(Exercise goal)
Given the records underneath, please repeat exactly the lines from the line with "## Licencia" through the line with "7 day grace | Background job |", passing over any picture.
§ §
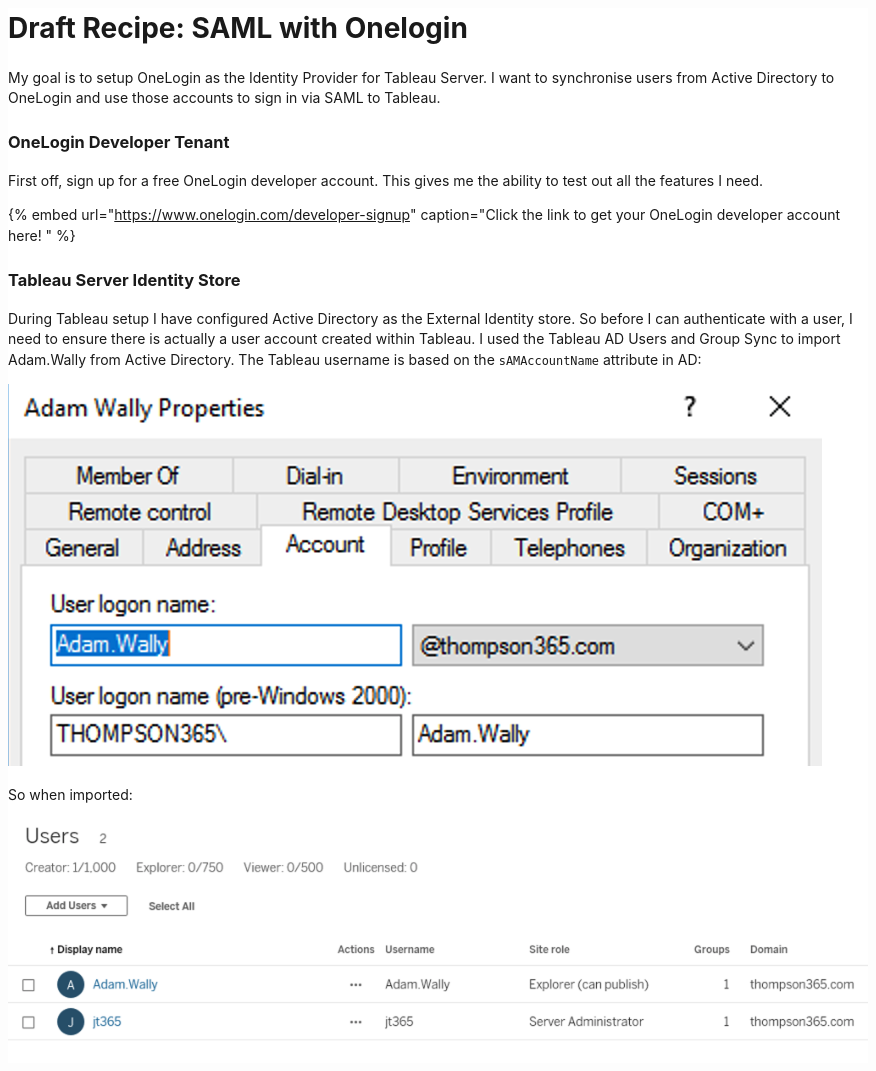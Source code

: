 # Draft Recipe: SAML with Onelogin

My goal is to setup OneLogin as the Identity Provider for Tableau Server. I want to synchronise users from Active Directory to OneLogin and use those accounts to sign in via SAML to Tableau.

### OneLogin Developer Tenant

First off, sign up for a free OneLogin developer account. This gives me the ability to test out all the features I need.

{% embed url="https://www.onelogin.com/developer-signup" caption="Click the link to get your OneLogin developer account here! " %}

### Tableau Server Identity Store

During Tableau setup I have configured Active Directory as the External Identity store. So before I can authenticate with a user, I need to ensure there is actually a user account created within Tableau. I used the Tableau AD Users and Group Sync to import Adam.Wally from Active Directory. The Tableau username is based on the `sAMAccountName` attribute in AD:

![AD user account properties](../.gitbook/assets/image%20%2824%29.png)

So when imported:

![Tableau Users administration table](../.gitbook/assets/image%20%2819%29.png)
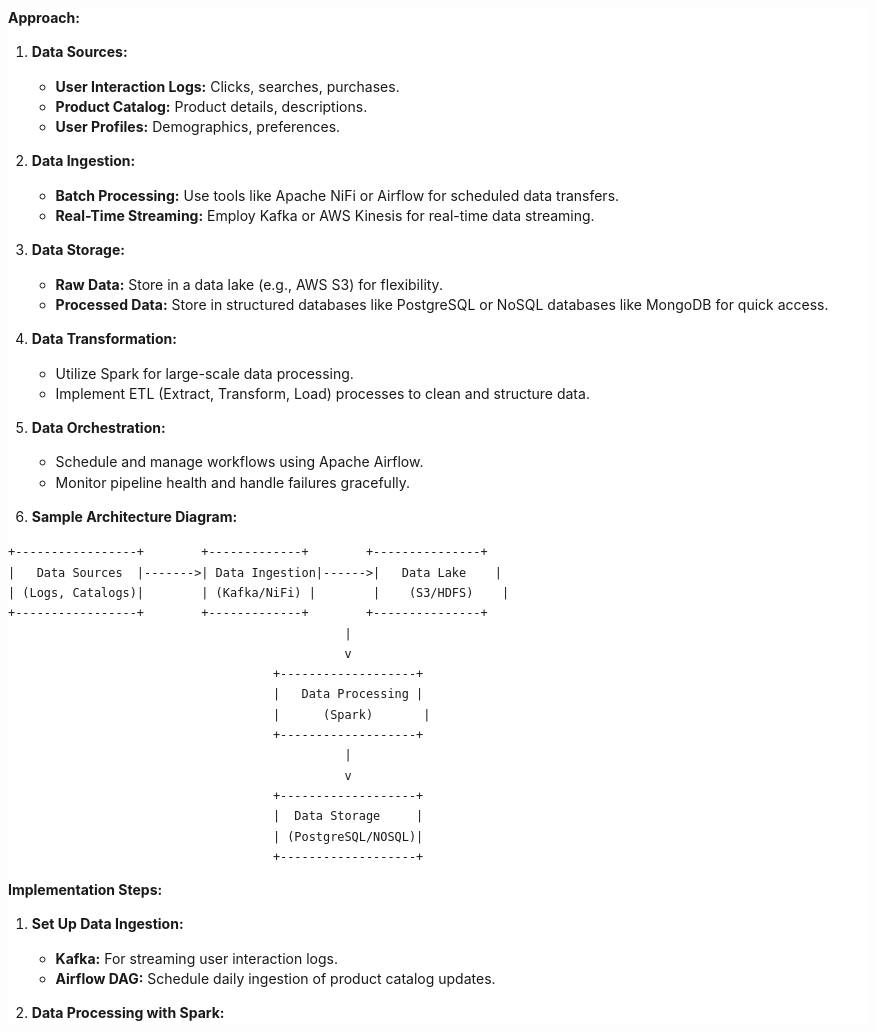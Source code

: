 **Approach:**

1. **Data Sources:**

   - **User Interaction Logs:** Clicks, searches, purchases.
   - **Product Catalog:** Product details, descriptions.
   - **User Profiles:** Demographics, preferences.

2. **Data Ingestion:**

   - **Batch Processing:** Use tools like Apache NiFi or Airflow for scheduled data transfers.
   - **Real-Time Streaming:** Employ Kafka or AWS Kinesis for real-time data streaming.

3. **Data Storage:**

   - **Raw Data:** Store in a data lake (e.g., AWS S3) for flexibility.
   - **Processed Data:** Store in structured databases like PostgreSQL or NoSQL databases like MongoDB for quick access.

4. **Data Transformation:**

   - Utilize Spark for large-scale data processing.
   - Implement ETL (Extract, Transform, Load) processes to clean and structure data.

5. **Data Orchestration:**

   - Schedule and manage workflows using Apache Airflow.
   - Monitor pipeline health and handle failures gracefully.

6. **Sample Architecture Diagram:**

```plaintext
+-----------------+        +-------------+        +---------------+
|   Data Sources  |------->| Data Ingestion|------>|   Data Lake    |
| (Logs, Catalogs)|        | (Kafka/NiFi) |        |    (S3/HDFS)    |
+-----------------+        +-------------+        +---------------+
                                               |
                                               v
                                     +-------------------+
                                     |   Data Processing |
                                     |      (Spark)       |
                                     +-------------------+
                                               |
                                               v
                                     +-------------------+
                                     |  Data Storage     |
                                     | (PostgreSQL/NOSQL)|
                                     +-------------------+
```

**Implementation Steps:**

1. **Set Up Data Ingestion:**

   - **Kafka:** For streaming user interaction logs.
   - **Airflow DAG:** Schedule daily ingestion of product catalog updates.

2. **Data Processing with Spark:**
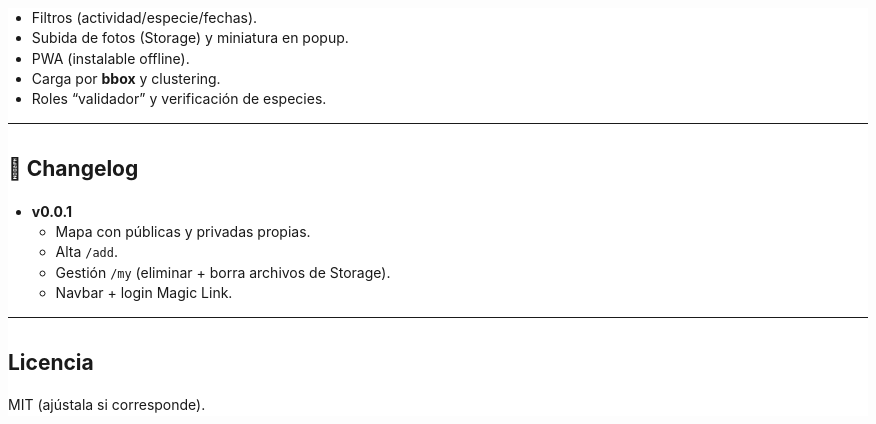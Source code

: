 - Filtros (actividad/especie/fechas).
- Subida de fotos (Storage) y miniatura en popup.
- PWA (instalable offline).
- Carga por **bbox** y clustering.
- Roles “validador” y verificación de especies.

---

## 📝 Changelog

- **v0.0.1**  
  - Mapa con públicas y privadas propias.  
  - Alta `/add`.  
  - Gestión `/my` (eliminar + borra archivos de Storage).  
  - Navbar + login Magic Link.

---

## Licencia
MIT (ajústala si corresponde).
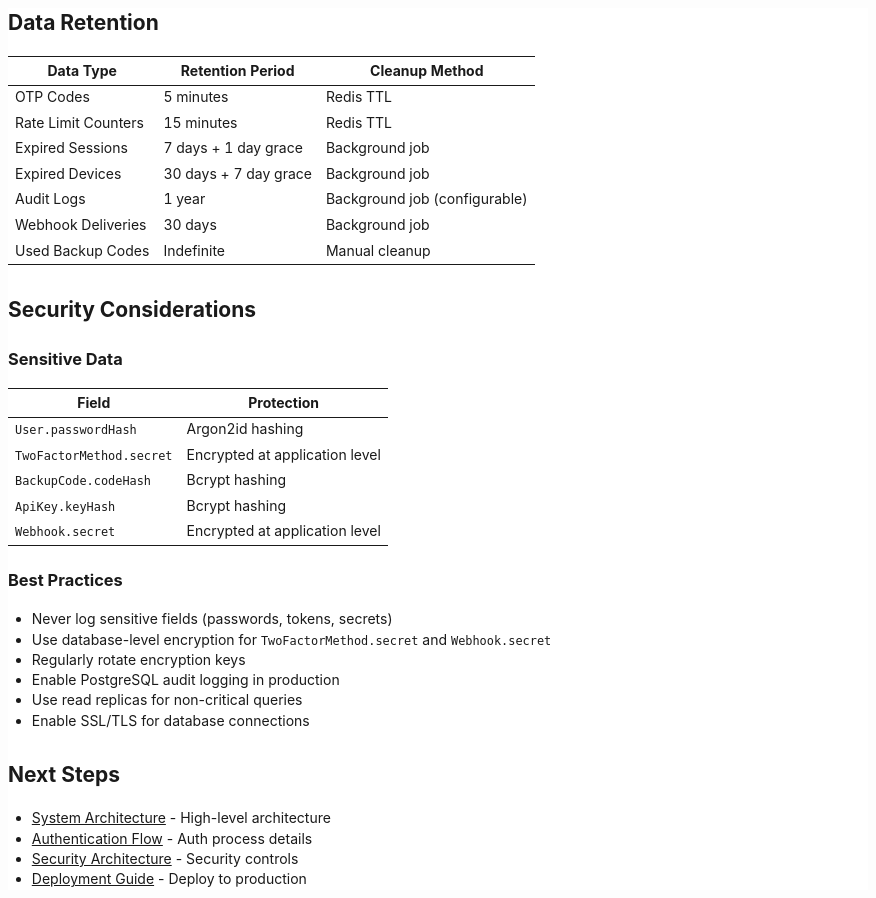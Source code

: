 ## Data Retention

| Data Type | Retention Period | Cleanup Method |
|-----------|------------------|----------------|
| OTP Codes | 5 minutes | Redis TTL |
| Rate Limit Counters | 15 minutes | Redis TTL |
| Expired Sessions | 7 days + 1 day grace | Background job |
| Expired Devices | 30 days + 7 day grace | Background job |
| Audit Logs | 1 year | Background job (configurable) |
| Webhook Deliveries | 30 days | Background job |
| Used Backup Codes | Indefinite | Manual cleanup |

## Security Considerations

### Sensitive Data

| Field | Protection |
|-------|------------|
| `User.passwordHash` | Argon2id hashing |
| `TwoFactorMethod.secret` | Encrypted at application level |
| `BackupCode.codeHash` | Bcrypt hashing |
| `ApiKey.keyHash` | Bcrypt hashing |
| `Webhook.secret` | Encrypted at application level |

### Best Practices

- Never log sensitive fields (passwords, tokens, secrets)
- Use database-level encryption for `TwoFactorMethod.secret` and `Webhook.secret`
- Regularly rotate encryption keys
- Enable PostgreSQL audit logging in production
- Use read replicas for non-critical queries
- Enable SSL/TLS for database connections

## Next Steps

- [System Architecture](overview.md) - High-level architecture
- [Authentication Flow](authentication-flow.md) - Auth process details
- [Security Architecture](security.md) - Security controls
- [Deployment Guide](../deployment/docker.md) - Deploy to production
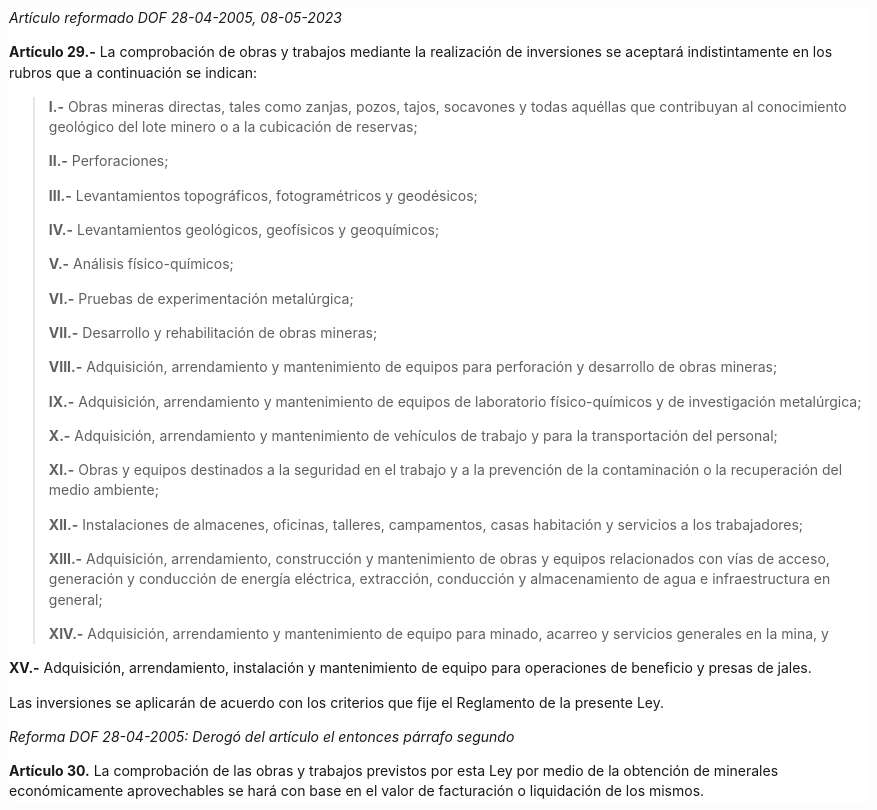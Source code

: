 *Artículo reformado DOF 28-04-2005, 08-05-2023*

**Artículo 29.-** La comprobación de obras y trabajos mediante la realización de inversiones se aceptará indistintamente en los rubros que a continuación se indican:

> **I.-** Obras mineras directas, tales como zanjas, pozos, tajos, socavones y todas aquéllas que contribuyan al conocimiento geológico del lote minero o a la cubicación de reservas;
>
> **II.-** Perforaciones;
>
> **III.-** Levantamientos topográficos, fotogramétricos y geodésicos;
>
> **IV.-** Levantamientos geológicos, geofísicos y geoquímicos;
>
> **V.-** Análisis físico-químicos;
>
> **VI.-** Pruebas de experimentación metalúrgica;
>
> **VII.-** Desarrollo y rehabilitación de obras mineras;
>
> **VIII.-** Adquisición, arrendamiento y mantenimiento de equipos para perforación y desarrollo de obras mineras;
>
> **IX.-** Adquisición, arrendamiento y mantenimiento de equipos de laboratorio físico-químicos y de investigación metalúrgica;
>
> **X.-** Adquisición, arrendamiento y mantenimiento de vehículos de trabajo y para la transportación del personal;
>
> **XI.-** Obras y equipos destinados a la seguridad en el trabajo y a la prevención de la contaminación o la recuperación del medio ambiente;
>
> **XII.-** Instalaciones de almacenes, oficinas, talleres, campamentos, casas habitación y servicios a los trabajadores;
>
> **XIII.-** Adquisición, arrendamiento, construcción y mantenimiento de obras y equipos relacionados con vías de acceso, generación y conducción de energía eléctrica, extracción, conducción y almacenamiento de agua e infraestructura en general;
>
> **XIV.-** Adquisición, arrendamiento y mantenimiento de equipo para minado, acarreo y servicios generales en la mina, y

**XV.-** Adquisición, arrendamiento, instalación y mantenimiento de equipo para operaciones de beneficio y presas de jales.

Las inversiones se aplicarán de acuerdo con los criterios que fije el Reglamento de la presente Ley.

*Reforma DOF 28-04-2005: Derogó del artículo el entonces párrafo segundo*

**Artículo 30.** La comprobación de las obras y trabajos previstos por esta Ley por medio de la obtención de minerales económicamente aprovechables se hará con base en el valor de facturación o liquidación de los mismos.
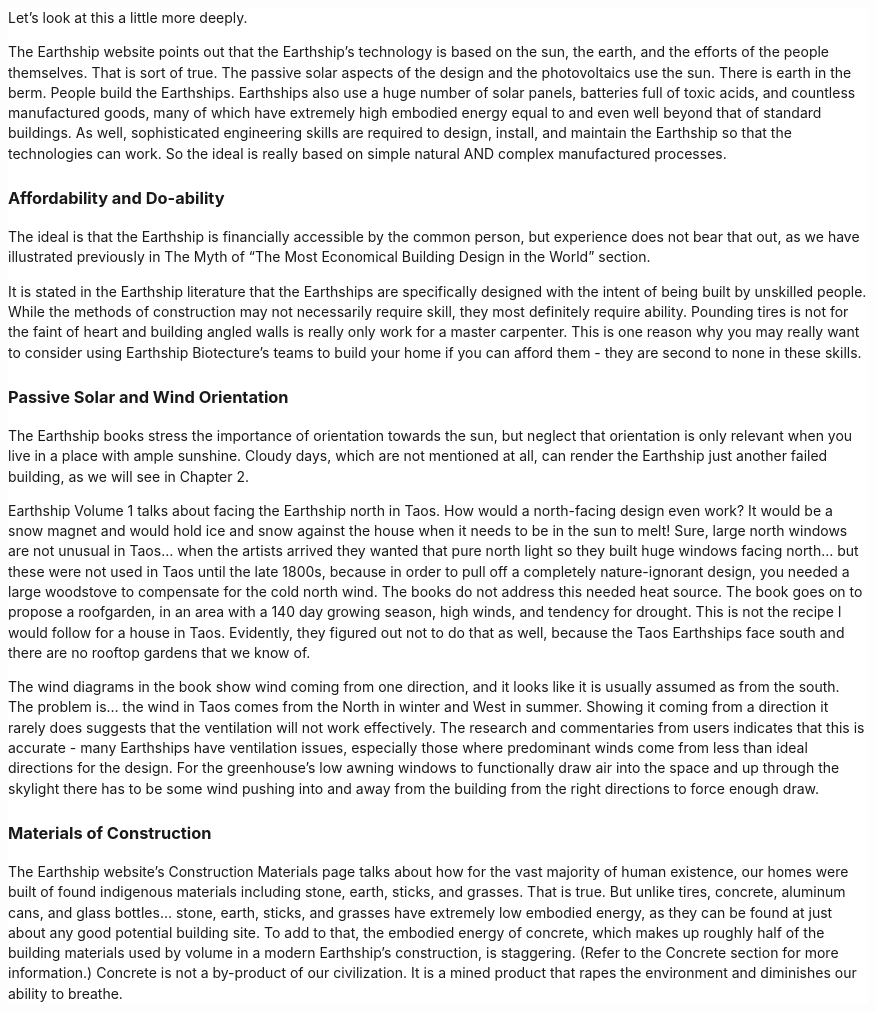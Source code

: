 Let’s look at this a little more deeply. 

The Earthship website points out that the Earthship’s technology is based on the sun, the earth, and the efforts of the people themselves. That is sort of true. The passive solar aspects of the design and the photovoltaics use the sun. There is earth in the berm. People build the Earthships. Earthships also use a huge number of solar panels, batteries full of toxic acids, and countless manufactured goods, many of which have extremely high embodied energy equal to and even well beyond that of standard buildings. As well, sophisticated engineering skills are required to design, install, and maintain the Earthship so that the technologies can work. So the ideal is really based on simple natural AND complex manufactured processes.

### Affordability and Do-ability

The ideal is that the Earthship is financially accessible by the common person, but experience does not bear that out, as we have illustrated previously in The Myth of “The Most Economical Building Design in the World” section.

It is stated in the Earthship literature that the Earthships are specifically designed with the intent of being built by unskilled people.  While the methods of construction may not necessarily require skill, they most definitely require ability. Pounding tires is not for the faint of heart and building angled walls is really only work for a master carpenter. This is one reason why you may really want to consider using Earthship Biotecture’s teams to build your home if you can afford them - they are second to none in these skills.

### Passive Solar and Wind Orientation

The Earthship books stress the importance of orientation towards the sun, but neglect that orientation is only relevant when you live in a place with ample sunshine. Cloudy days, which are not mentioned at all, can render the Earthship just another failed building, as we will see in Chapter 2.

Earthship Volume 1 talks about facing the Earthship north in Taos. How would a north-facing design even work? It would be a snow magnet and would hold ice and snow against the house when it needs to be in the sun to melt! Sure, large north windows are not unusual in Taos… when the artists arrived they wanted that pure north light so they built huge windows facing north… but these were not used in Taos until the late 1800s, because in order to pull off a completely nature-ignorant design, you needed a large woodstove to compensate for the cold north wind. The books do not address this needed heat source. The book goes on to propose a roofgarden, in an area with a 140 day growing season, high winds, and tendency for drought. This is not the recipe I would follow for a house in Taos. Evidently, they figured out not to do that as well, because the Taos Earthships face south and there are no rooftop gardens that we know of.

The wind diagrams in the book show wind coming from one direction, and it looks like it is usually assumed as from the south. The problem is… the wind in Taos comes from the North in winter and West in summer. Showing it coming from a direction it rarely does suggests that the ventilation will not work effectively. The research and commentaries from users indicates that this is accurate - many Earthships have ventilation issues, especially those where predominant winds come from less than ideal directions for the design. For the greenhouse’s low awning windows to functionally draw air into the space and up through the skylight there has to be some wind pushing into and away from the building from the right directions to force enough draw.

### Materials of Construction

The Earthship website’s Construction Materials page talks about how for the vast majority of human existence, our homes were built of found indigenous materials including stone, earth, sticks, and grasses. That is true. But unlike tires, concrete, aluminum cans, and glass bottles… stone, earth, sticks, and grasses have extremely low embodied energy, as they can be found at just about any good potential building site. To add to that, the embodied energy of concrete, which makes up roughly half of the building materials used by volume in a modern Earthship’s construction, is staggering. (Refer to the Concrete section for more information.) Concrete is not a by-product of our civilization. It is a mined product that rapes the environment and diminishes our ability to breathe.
§ §
(Response for this exercise)
## Licencia
MIT (ajústala si corresponde).
Source code

: ## Data Retention

| Data Type | Retention Period | Cleanup Method |
|-----------|------------------|----------------|
| OTP Codes | 5 minutes | Redis TTL |
| Rate Limit Counters | 15 minutes | Redis TTL |
| Expired Sessions | 7 days + 1 day grace | Background job |
| Expired Devices | 30 days + 7 day grace | Background job |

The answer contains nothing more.